Word for word, restate the lines from the start of the data down to the line with "Seulement, que Yahweh", both included.

[Saved entries]
+-------+
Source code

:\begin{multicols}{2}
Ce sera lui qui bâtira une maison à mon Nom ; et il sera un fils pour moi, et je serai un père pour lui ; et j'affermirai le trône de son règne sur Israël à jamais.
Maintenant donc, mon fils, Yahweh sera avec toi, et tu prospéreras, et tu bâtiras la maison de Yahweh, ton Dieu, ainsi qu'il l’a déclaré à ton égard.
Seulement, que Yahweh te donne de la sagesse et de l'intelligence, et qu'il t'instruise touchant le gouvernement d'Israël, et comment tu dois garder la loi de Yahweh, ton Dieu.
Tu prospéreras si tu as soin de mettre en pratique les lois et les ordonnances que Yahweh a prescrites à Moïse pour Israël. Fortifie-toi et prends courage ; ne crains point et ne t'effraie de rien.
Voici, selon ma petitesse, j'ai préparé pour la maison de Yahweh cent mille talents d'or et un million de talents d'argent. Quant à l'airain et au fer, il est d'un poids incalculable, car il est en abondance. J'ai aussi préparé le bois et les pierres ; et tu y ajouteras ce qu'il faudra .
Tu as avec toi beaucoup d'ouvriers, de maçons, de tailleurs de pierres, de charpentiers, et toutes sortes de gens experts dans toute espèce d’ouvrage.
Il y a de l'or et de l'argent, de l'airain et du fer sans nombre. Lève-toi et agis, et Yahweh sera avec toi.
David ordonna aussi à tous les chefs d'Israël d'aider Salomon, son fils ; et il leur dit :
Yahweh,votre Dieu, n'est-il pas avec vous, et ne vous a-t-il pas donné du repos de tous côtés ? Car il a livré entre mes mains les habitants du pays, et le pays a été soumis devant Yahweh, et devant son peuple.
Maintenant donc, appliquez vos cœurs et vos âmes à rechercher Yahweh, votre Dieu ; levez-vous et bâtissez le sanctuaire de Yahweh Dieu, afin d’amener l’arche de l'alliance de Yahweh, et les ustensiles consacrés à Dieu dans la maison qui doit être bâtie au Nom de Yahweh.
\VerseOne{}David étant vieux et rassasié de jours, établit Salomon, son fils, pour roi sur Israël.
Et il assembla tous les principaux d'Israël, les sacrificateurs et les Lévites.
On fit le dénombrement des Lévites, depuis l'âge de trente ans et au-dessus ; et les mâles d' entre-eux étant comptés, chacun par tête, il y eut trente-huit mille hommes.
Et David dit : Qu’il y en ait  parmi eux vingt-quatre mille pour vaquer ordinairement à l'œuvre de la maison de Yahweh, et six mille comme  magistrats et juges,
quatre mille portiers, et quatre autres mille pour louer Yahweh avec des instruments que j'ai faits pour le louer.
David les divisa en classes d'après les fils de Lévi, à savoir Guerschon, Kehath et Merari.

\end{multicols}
+-------+
**Answer to the problem:**
Source code

:\begin{multicols}{2}
Ce sera lui qui bâtira une maison à mon Nom ; et il sera un fils pour moi, et je serai un père pour lui ; et j'affermirai le trône de son règne sur Israël à jamais.
Maintenant donc, mon fils, Yahweh sera avec toi, et tu prospéreras, et tu bâtiras la maison de Yahweh, ton Dieu, ainsi qu'il l’a déclaré à ton égard.
Seulement, que Yahweh te donne de la sagesse et de l'intelligence, et qu'il t'instruise touchant le gouvernement d'Israël, et comment tu dois garder la loi de Yahweh, ton Dieu.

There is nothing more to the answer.